Exercise prompt: From the records that follow, copy every line in which "made" appears.

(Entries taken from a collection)
--- START ---

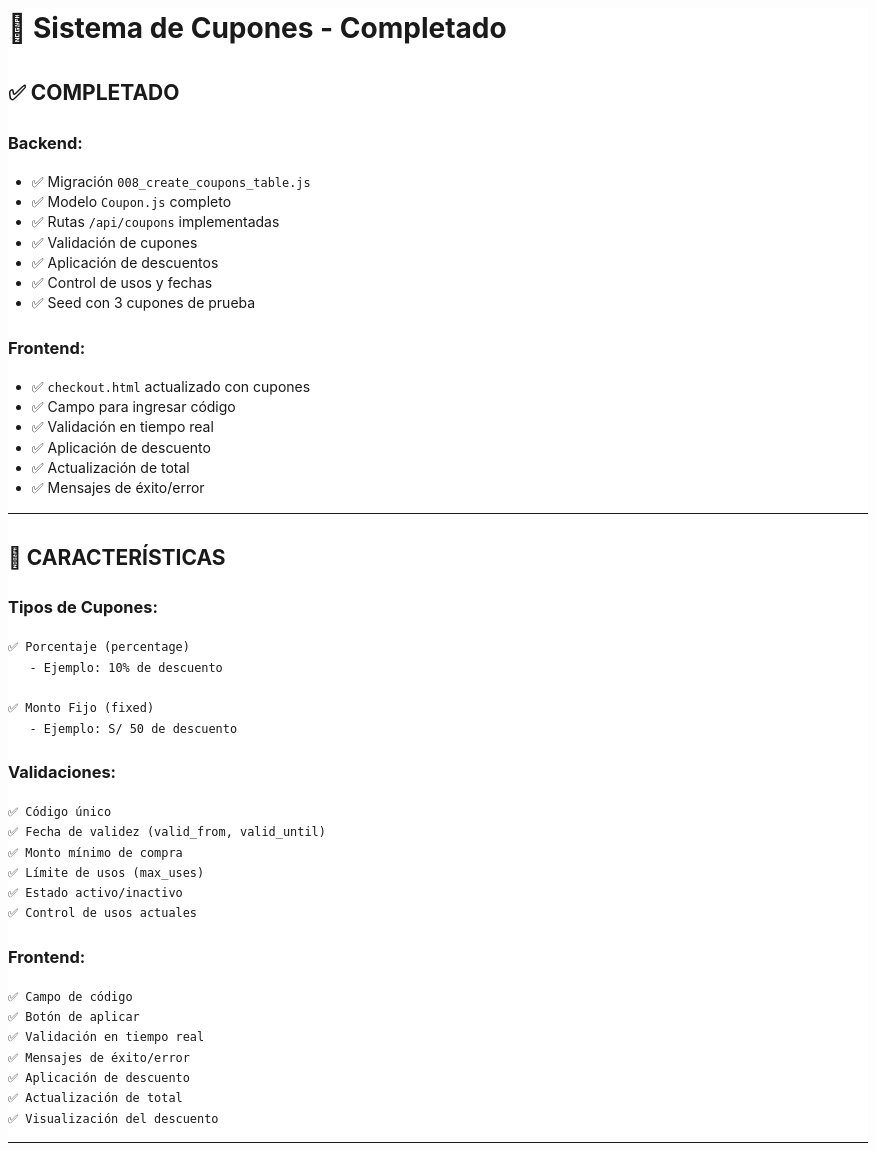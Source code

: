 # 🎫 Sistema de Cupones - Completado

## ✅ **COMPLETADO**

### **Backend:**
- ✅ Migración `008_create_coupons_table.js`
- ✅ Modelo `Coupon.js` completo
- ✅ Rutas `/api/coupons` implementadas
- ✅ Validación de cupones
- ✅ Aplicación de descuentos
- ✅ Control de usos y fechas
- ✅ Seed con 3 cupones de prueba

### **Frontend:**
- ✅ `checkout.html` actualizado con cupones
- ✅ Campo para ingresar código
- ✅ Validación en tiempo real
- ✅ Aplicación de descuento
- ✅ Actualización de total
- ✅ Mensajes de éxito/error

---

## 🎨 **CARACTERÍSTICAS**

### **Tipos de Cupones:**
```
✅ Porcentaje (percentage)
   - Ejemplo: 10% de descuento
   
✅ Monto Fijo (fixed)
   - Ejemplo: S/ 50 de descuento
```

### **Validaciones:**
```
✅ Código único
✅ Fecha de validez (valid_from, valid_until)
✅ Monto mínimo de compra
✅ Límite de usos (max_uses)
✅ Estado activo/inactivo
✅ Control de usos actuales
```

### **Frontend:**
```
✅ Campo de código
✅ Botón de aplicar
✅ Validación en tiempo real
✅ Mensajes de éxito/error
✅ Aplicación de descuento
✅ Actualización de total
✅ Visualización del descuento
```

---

--- END ---
--- START ---

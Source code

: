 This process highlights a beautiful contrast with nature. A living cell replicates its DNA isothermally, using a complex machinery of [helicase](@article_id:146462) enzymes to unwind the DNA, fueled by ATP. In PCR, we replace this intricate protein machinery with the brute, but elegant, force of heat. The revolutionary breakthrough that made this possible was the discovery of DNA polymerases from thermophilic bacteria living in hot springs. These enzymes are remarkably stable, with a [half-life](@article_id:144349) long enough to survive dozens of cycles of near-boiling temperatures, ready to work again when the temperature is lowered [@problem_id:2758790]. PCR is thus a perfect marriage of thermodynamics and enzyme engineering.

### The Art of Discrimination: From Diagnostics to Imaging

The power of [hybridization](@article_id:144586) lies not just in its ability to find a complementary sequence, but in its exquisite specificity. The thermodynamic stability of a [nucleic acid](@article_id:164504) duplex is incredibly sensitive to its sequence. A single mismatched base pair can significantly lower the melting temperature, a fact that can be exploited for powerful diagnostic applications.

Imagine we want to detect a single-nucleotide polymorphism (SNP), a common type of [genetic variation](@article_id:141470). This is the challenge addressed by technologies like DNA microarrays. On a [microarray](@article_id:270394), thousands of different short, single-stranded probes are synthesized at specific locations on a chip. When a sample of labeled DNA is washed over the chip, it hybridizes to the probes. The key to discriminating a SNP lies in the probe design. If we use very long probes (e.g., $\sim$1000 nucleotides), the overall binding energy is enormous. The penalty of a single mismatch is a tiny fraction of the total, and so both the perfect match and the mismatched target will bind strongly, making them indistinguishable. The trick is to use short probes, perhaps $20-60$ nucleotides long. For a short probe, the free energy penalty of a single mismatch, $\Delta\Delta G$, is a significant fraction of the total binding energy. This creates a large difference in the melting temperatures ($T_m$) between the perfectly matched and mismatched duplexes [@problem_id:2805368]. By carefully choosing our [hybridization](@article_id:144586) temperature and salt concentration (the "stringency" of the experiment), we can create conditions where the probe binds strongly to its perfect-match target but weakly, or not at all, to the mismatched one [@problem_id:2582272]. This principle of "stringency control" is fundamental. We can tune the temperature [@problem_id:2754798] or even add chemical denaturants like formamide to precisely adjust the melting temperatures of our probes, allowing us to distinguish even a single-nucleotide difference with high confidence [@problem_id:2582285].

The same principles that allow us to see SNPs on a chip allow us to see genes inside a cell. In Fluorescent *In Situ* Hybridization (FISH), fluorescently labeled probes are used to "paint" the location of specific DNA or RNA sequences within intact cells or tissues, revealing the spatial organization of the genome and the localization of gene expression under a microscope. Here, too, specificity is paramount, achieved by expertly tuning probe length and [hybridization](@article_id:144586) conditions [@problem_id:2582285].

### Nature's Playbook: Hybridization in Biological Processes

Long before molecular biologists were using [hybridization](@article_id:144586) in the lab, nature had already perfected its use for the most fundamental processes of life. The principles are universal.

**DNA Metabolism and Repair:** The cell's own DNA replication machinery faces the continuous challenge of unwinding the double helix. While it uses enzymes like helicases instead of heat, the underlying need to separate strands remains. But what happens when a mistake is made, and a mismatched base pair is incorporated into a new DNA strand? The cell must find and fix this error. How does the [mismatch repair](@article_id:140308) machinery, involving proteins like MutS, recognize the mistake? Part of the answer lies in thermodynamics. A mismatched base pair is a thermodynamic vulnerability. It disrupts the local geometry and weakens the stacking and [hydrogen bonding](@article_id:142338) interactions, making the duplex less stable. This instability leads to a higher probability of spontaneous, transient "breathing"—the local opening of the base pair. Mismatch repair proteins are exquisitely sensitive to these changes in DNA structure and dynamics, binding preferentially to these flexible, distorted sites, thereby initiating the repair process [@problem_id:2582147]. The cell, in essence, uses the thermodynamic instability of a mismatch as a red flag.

--- END ---

Written reply:
: This process highlights a beautiful contrast with nature. A living cell replicates its DNA isothermally, using a complex machinery of [helicase](@article_id:146462) enzymes to unwind the DNA, fueled by ATP. In PCR, we replace this intricate protein machinery with the brute, but elegant, force of heat. The revolutionary breakthrough that made this possible was the discovery of DNA polymerases from thermophilic bacteria living in hot springs. These enzymes are remarkably stable, with a [half-life](@article_id:144349) long enough to survive dozens of cycles of near-boiling temperatures, ready to work again when the temperature is lowered [@problem_id:2758790]. PCR is thus a perfect marriage of thermodynamics and enzyme engineering.
**DNA Metabolism and Repair:** The cell's own DNA replication machinery faces the continuous challenge of unwinding the double helix. While it uses enzymes like helicases instead of heat, the underlying need to separate strands remains. But what happens when a mistake is made, and a mismatched base pair is incorporated into a new DNA strand? The cell must find and fix this error. How does the [mismatch repair](@article_id:140308) machinery, involving proteins like MutS, recognize the mistake? Part of the answer lies in thermodynamics. A mismatched base pair is a thermodynamic vulnerability. It disrupts the local geometry and weakens the stacking and [hydrogen bonding](@article_id:142338) interactions, making the duplex less stable. This instability leads to a higher probability of spontaneous, transient "breathing"—the local opening of the base pair. Mismatch repair proteins are exquisitely sensitive to these changes in DNA structure and dynamics, binding preferentially to these flexible, distorted sites, thereby initiating the repair process [@problem_id:2582147]. The cell, in essence, uses the thermodynamic instability of a mismatch as a red flag.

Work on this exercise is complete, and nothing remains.